## REQUIRED WORK
In the entries that follow, find the word "products" and report each line it is on.

## Stored data

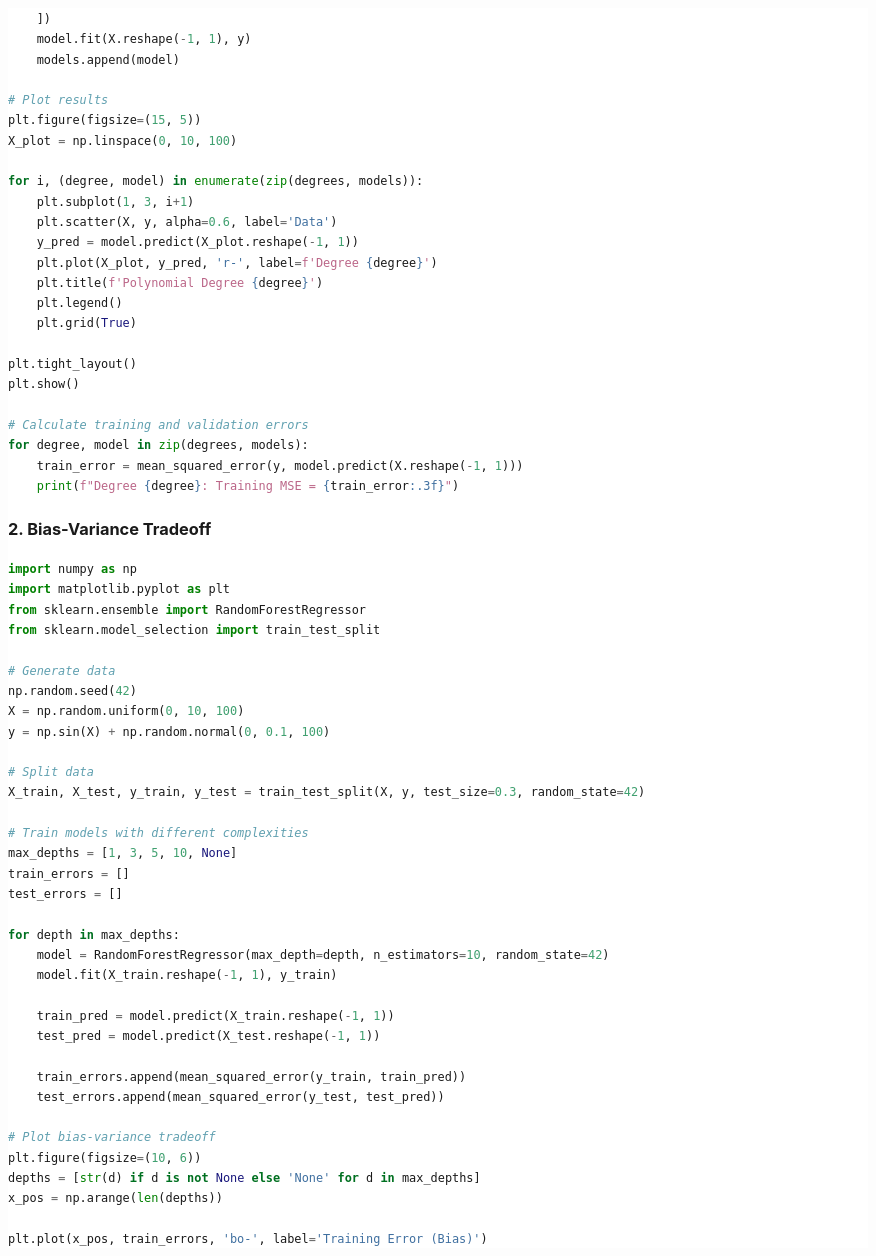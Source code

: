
 ```python
    ])
    model.fit(X.reshape(-1, 1), y)
    models.append(model)

# Plot results
plt.figure(figsize=(15, 5))
X_plot = np.linspace(0, 10, 100)

for i, (degree, model) in enumerate(zip(degrees, models)):
    plt.subplot(1, 3, i+1)
    plt.scatter(X, y, alpha=0.6, label='Data')
    y_pred = model.predict(X_plot.reshape(-1, 1))
    plt.plot(X_plot, y_pred, 'r-', label=f'Degree {degree}')
    plt.title(f'Polynomial Degree {degree}')
    plt.legend()
    plt.grid(True)

plt.tight_layout()
plt.show()

# Calculate training and validation errors
for degree, model in zip(degrees, models):
    train_error = mean_squared_error(y, model.predict(X.reshape(-1, 1)))
    print(f"Degree {degree}: Training MSE = {train_error:.3f}")
```

### 2. Bias-Variance Tradeoff

```python
import numpy as np
import matplotlib.pyplot as plt
from sklearn.ensemble import RandomForestRegressor
from sklearn.model_selection import train_test_split

# Generate data
np.random.seed(42)
X = np.random.uniform(0, 10, 100)
y = np.sin(X) + np.random.normal(0, 0.1, 100)

# Split data
X_train, X_test, y_train, y_test = train_test_split(X, y, test_size=0.3, random_state=42)

# Train models with different complexities
max_depths = [1, 3, 5, 10, None]
train_errors = []
test_errors = []

for depth in max_depths:
    model = RandomForestRegressor(max_depth=depth, n_estimators=10, random_state=42)
    model.fit(X_train.reshape(-1, 1), y_train)
    
    train_pred = model.predict(X_train.reshape(-1, 1))
    test_pred = model.predict(X_test.reshape(-1, 1))
    
    train_errors.append(mean_squared_error(y_train, train_pred))
    test_errors.append(mean_squared_error(y_test, test_pred))

# Plot bias-variance tradeoff
plt.figure(figsize=(10, 6))
depths = [str(d) if d is not None else 'None' for d in max_depths]
x_pos = np.arange(len(depths))

plt.plot(x_pos, train_errors, 'bo-', label='Training Error (Bias)')
```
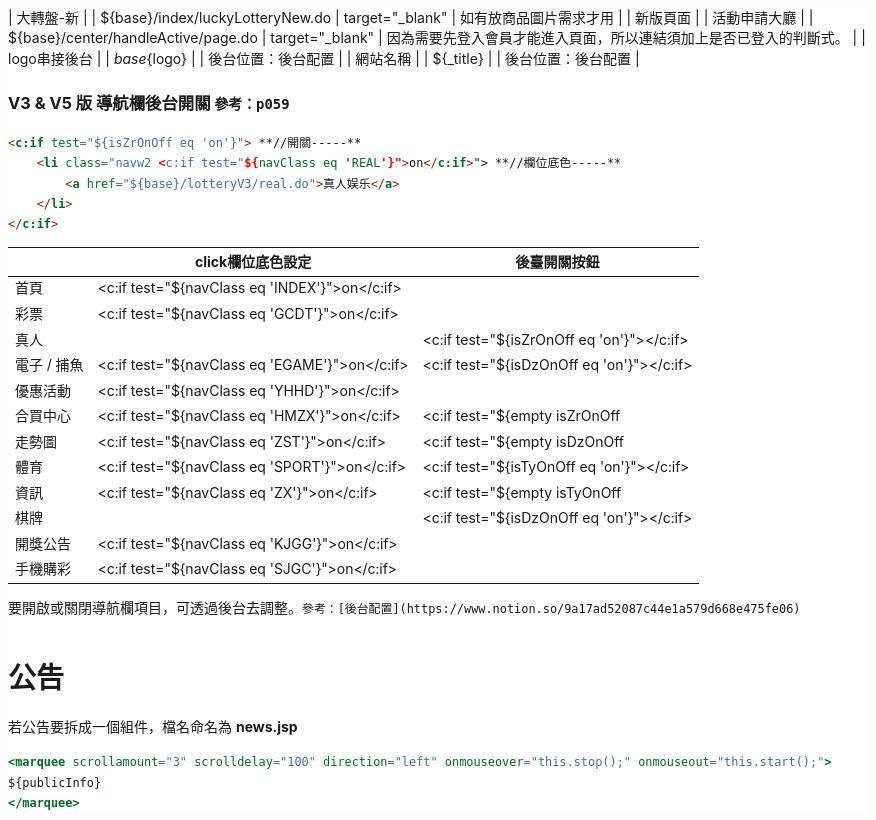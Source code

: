 | 大轉盤-新    |                | ${base}/index/luckyLotteryNew.do       | target="_blank" | 如有放商品圖片需求才用                                             |
| 新版頁面     |
| 活動申請大廳 |                | ${base}/center/handleActive/page.do    | target="_blank" | 因為需要先登入會員才能進入頁面，所以連結須加上是否已登入的判斷式。 |
| logo串接後台 |                | ${base}${logo}                         |                 | 後台位置：後台配置                                                 |
| 網站名稱     |                | ${_title}                              |                 | 後台位置：後台配置                                                 |

### **V3 & V5 版 導航欄後台開關**  `參考：p059`

```html
<c:if test="${isZrOnOff eq 'on'}"> **//開關-----**
	<li class="navw2 <c:if test="${navClass eq 'REAL'}">on</c:if>"> **//欄位底色-----**
		<a href="${base}/lotteryV3/real.do">真人娱乐</a>
	</li>
</c:if>
```

|             | click欄位底色設定                             | 後臺開關按鈕                              |
| ----------- | --------------------------------------------- | ----------------------------------------- |
| 首頁        | <c:if test="${navClass eq 'INDEX'}">on</c:if> |                                           |
| 彩票        | <c:if test="${navClass eq 'GCDT'}">on</c:if>  |                                           |
| 真人        |                                               | <c:if test="${isZrOnOff eq 'on'}"></c:if> |
| 電子 / 捕魚 | <c:if test="${navClass eq 'EGAME'}">on</c:if> | <c:if test="${isDzOnOff eq 'on'}"></c:if> |
| 優惠活動    | <c:if test="${navClass eq 'YHHD'}">on</c:if>  |                                           |
| 合買中心    | <c:if test="${navClass eq 'HMZX'}">on</c:if>  | <c:if test="${empty isZrOnOff             |  | isZrOnOff eq 'off'}"></c:if> |
| 走勢圖      | <c:if test="${navClass eq 'ZST'}">on</c:if>   | <c:if test="${empty isDzOnOff             |  | isDzOnOff eq 'off'}"></c:if> |
| 體育        | <c:if test="${navClass eq 'SPORT'}">on</c:if> | <c:if test="${isTyOnOff eq 'on'}"></c:if> |
| 資訊        | <c:if test="${navClass eq 'ZX'}">on</c:if>    | <c:if test="${empty isTyOnOff             |  | isTyOnOff eq 'off'}"></c:if> |
| 棋牌        |                                               | <c:if test="${isDzOnOff eq 'on'}"></c:if> |
| 開獎公告    | <c:if test="${navClass eq 'KJGG'}">on</c:if>  |                                           |
| 手機購彩    | <c:if test="${navClass eq 'SJGC'}">on</c:if>  |                                           |

要開啟或關閉導航欄項目，可透過後台去調整。`參考：[後台配置](https://www.notion.so/9a17ad52087c44e1a579d668e475fe06)`

# **公告**

若公告要拆成一個組件，檔名命名為 **news.jsp**

```jsx
<marquee scrollamount="3" scrolldelay="100" direction="left" onmouseover="this.stop();" onmouseout="this.start();">
${publicInfo}
</marquee>
```
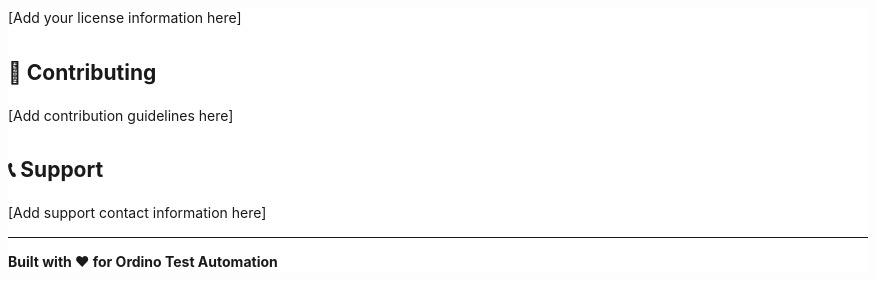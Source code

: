 [Add your license information here]

## 🤝 Contributing

[Add contribution guidelines here]

## 📞 Support

[Add support contact information here]

---

**Built with ❤️ for Ordino Test Automation**

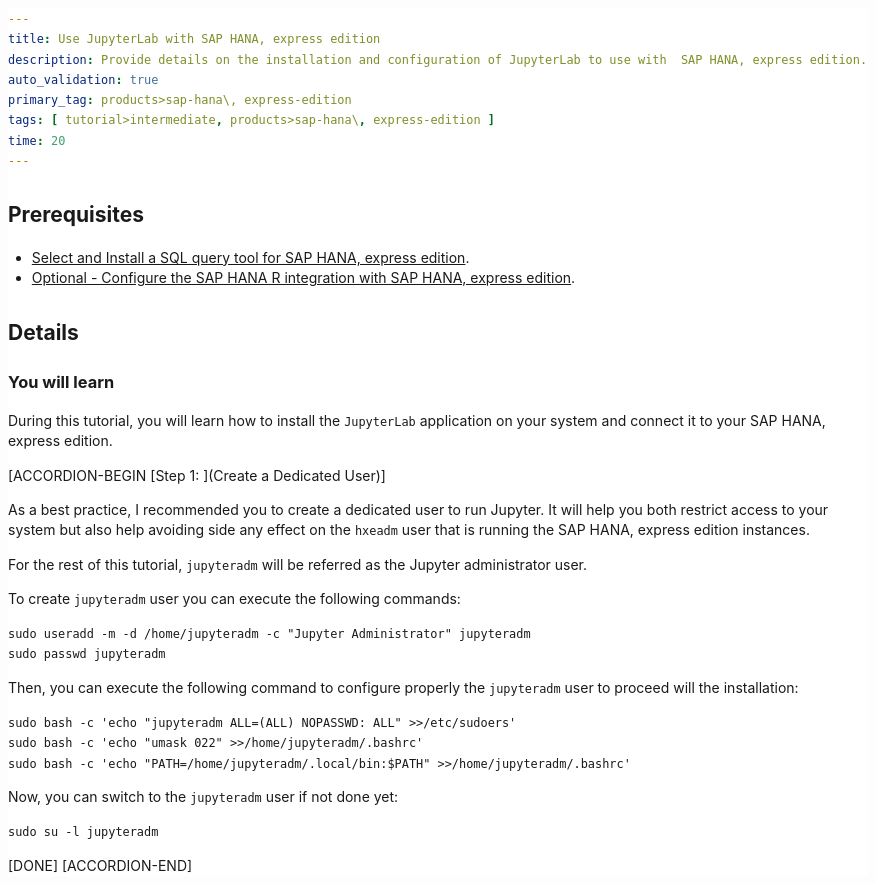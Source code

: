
 ```yaml
---
title: Use JupyterLab with SAP HANA, express edition
description: Provide details on the installation and configuration of JupyterLab to use with  SAP HANA, express edition.
auto_validation: true
primary_tag: products>sap-hana\, express-edition
tags: [ tutorial>intermediate, products>sap-hana\, express-edition ]
time: 20
---
```


## Prerequisites  
- [Select and Install a SQL query tool for SAP HANA, express edition](https://www.sap.com/developer/tutorials/mlb-hxe-tools-sql.html).
- [Optional - Configure the SAP HANA R integration with SAP HANA, express edition](https://www.sap.com/developer/tutorials/mlb-hxe-setup-r.html).

## Details
### You will learn
During this tutorial, you will learn how to install the `JupyterLab` application on your system and connect it to your SAP HANA, express edition.

[ACCORDION-BEGIN [Step 1: ](Create a Dedicated User)]

As a best practice, I recommended you to create a dedicated user to run Jupyter. It will help you both restrict access to your system but also help avoiding side any effect on the `hxeadm` user that is running the SAP HANA, express edition instances.

For the rest of this tutorial, `jupyteradm` will be referred as the Jupyter administrator user.

To create `jupyteradm` user you can execute the following commands:

```shell
sudo useradd -m -d /home/jupyteradm -c "Jupyter Administrator" jupyteradm     
sudo passwd jupyteradm
```

Then, you can execute the following command to configure properly the `jupyteradm` user to proceed will the installation:

```shell
sudo bash -c 'echo "jupyteradm ALL=(ALL) NOPASSWD: ALL" >>/etc/sudoers'
sudo bash -c 'echo "umask 022" >>/home/jupyteradm/.bashrc'
sudo bash -c 'echo "PATH=/home/jupyteradm/.local/bin:$PATH" >>/home/jupyteradm/.bashrc'
```

Now, you can switch to the `jupyteradm` user if not done yet:

```shell
sudo su -l jupyteradm
```

[DONE]
[ACCORDION-END]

## THE ANSWER
primary_tag: products>sap-hana\, express-edition
tags: [ tutorial>intermediate, products>sap-hana\, express-edition ]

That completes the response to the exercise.